■ **TASK PROMPT**
Write out each line from the data below that includes the word "relational".

Dataset excerpts:
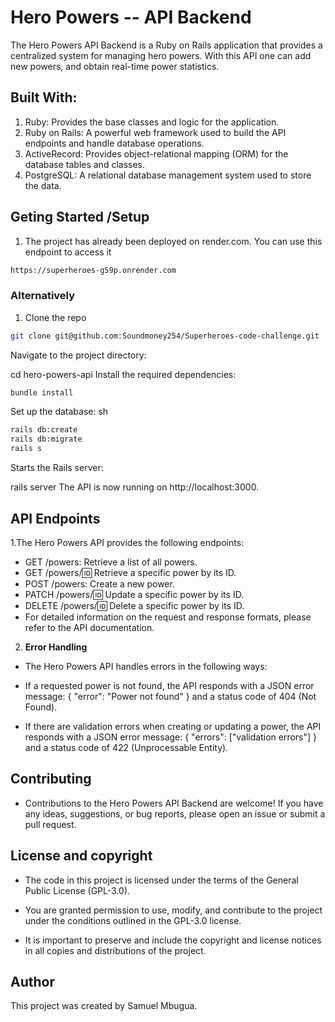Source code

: # Hero Powers -- API Backend
The Hero Powers API Backend is a Ruby on Rails application that provides a centralized system for managing hero powers. With this API one can add new powers, and obtain real-time power statistics.

## Built With:
1. Ruby: Provides the base classes and logic for the application.
2. Ruby on Rails: A powerful web framework used to build the API endpoints and handle database operations.
3. ActiveRecord: Provides object-relational mapping (ORM) for the database tables and classes.
4. PostgreSQL: A relational database management system used to store the data.

## Geting Started /Setup
1. The project has already been deployed on render.com.  You can use this endpoint to access it 

```sh
https://superheroes-g59p.onrender.com

```

 ### Alternatively

1. Clone the repo
```sh
git clone git@github.com:Soundmoney254/Superheroes-code-challenge.git
 ```
Navigate to the project directory:


cd hero-powers-api
Install the required dependencies:
```sh
bundle install
 ```
Set up the database:
sh
```sh
rails db:create
rails db:migrate
rails s
 ```
Starts the Rails server:


rails server
The API is now running on http://localhost:3000.

## API Endpoints

1.The Hero Powers API provides the following endpoints:

- GET /powers: Retrieve a list of all powers.
- GET /powers/:id: Retrieve a specific power by its ID.
- POST /powers: Create a new power.
- PATCH /powers/:id: Update a specific power by its ID.
- DELETE /powers/:id: Delete a specific power by its ID.
- For detailed information on the request and response formats, please refer to the API documentation.

2. **Error Handling**
  - The Hero Powers API handles errors in the following ways:

- If a requested power is not found, the API responds with a JSON error message: { "error": "Power not found" } and a status code of 404 (Not Found).
- If there are validation errors when creating or updating a power, the API responds with a JSON error message: { "errors": ["validation errors"] } and a status code of 422 (Unprocessable Entity).
## Contributing
  - Contributions to the Hero Powers API Backend are welcome! If you have any ideas, suggestions, or bug reports, please open an issue or submit a pull request.


## License and copyright
- The code in this project is licensed under the terms of the General Public License (GPL-3.0).

- You are granted permission to use, modify, and contribute to the project under the conditions outlined in the GPL-3.0 license.

- It is important to preserve and include the copyright and license notices in all copies and distributions of the project.

## Author
This project was created by Samuel Mbugua.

■ **ANSWER SECTION**
3. ActiveRecord: Provides object-relational mapping (ORM) for the database tables and classes.
4. PostgreSQL: A relational database management system used to store the data.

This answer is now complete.